Plain-text document sources:
——————
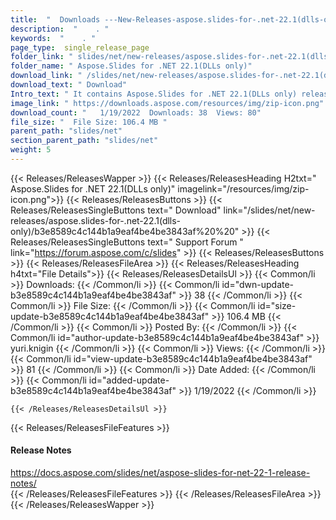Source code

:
 ```yaml
---
title:  "  Downloads ---New-Releases-aspose.slides-for-.net-22.1(dlls-only) . " 
description:  "    . " 
keywords:  "    . " 
page_type:  single_release_page
folder_link: " slides/net/new-releases/aspose.slides-for-.net-22.1(dlls-only)/"
folder_name: " Aspose.Slides for .NET 22.1(DLLs only)"
download_link: " /slides/net/new-releases/aspose.slides-for-.net-22.1(dlls-only)/b3e8589c4c144b1a9eaf4be4be3843af"
download_text: " Download"
Intro_text: " It contains Aspose.Slides for .NET 22.1(DLLs only) release."
image_link: " https://downloads.aspose.com/resources/img/zip-icon.png"
download_count: "   1/19/2022  Downloads: 38  Views: 80"
file_size: "  File Size: 106.4 MB "
parent_path: "slides/net"
section_parent_path: "slides/net"
weight: 5 
---
```


{{< Releases/ReleasesWapper >}}
  {{< Releases/ReleasesHeading H2txt=" Aspose.Slides for .NET 22.1(DLLs only)" imagelink="/resources/img/zip-icon.png">}}
  {{< Releases/ReleasesButtons >}}
    {{< Releases/ReleasesSingleButtons text=" Download" link="/slides/net/new-releases/aspose.slides-for-.net-22.1(dlls-only)/b3e8589c4c144b1a9eaf4be4be3843af%20%20" >}}
    {{< Releases/ReleasesSingleButtons text=" Support Forum " link="https://forum.aspose.com/c/slides" >}}
  {{< Releases/ReleasesButtons >}}
  {{< Releases/ReleasesFileArea >}}
    {{< Releases/ReleasesHeading h4txt="File Details">}}
    {{< Releases/ReleasesDetailsUl >}}
            {{< Common/li  >}} Downloads: {{< /Common/li >}} 
      {{< Common/li id="dwn-update-b3e8589c4c144b1a9eaf4be4be3843af" >}} 38 {{< /Common/li >}} 
      {{< Common/li  >}} File Size: {{< /Common/li >}} 
      {{< Common/li id="size-update-b3e8589c4c144b1a9eaf4be4be3843af" >}} 106.4 MB {{< /Common/li >}} 
      {{< Common/li  >}} Posted By: {{< /Common/li >}} 
      {{< Common/li id="author-update-b3e8589c4c144b1a9eaf4be4be3843af" >}} yuri.knigin {{< /Common/li >}} 
      {{< Common/li  >}} Views: {{< /Common/li >}} 
      {{< Common/li id="view-update-b3e8589c4c144b1a9eaf4be4be3843af" >}} 81 {{< /Common/li >}} 
      {{< Common/li  >}} Date Added: {{< /Common/li >}} 
      {{< Common/li id="added-update-b3e8589c4c144b1a9eaf4be4be3843af" >}} 1/19/2022 {{< /Common/li >}} 

    {{< /Releases/ReleasesDetailsUl >}}

  {{< Releases/ReleasesFileFeatures >}}
      <h4>Release Notes</h4><div><a href="https://docs.aspose.com/slides/net/aspose-slides-for-net-22-1-release-notes/">https://docs.aspose.com/slides/net/aspose-slides-for-net-22-1-release-notes/</a></div>
  {{< /Releases/ReleasesFileFeatures >}}
 {{< /Releases/ReleasesFileArea >}}
{{< /Releases/ReleasesWapper >}}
——————
## WHAT THE TASK REQUIRES
Output the full set of records above without changing a word, and drop the images.

## FINISHED TASK
Source code

:
 ```yaml
---
title:  "  Downloads ---New-Releases-aspose.slides-for-.net-22.1(dlls-only) . " 
description:  "    . " 
keywords:  "    . " 
page_type:  single_release_page
folder_link: " slides/net/new-releases/aspose.slides-for-.net-22.1(dlls-only)/"
folder_name: " Aspose.Slides for .NET 22.1(DLLs only)"
download_link: " /slides/net/new-releases/aspose.slides-for-.net-22.1(dlls-only)/b3e8589c4c144b1a9eaf4be4be3843af"
download_text: " Download"
Intro_text: " It contains Aspose.Slides for .NET 22.1(DLLs only) release."
image_link: " https://downloads.aspose.com/resources/img/zip-icon.png"
download_count: "   1/19/2022  Downloads: 38  Views: 80"
file_size: "  File Size: 106.4 MB "
parent_path: "slides/net"
section_parent_path: "slides/net"
weight: 5 
---
```


{{< Releases/ReleasesWapper >}}
  {{< Releases/ReleasesHeading H2txt=" Aspose.Slides for .NET 22.1(DLLs only)" imagelink="/resources/img/zip-icon.png">}}
  {{< Releases/ReleasesButtons >}}
    {{< Releases/ReleasesSingleButtons text=" Download" link="/slides/net/new-releases/aspose.slides-for-.net-22.1(dlls-only)/b3e8589c4c144b1a9eaf4be4be3843af%20%20" >}}
    {{< Releases/ReleasesSingleButtons text=" Support Forum " link="https://forum.aspose.com/c/slides" >}}
  {{< Releases/ReleasesButtons >}}
  {{< Releases/ReleasesFileArea >}}
    {{< Releases/ReleasesHeading h4txt="File Details">}}
    {{< Releases/ReleasesDetailsUl >}}
            {{< Common/li  >}} Downloads: {{< /Common/li >}} 
      {{< Common/li id="dwn-update-b3e8589c4c144b1a9eaf4be4be3843af" >}} 38 {{< /Common/li >}} 
      {{< Common/li  >}} File Size: {{< /Common/li >}} 
      {{< Common/li id="size-update-b3e8589c4c144b1a9eaf4be4be3843af" >}} 106.4 MB {{< /Common/li >}} 
      {{< Common/li  >}} Posted By: {{< /Common/li >}} 
      {{< Common/li id="author-update-b3e8589c4c144b1a9eaf4be4be3843af" >}} yuri.knigin {{< /Common/li >}} 
      {{< Common/li  >}} Views: {{< /Common/li >}} 
      {{< Common/li id="view-update-b3e8589c4c144b1a9eaf4be4be3843af" >}} 81 {{< /Common/li >}} 
      {{< Common/li  >}} Date Added: {{< /Common/li >}} 
      {{< Common/li id="added-update-b3e8589c4c144b1a9eaf4be4be3843af" >}} 1/19/2022 {{< /Common/li >}} 

    {{< /Releases/ReleasesDetailsUl >}}

  {{< Releases/ReleasesFileFeatures >}}
      <h4>Release Notes</h4><div><a href="https://docs.aspose.com/slides/net/aspose-slides-for-net-22-1-release-notes/">https://docs.aspose.com/slides/net/aspose-slides-for-net-22-1-release-notes/</a></div>
  {{< /Releases/ReleasesFileFeatures >}}
 {{< /Releases/ReleasesFileArea >}}
{{< /Releases/ReleasesWapper >}}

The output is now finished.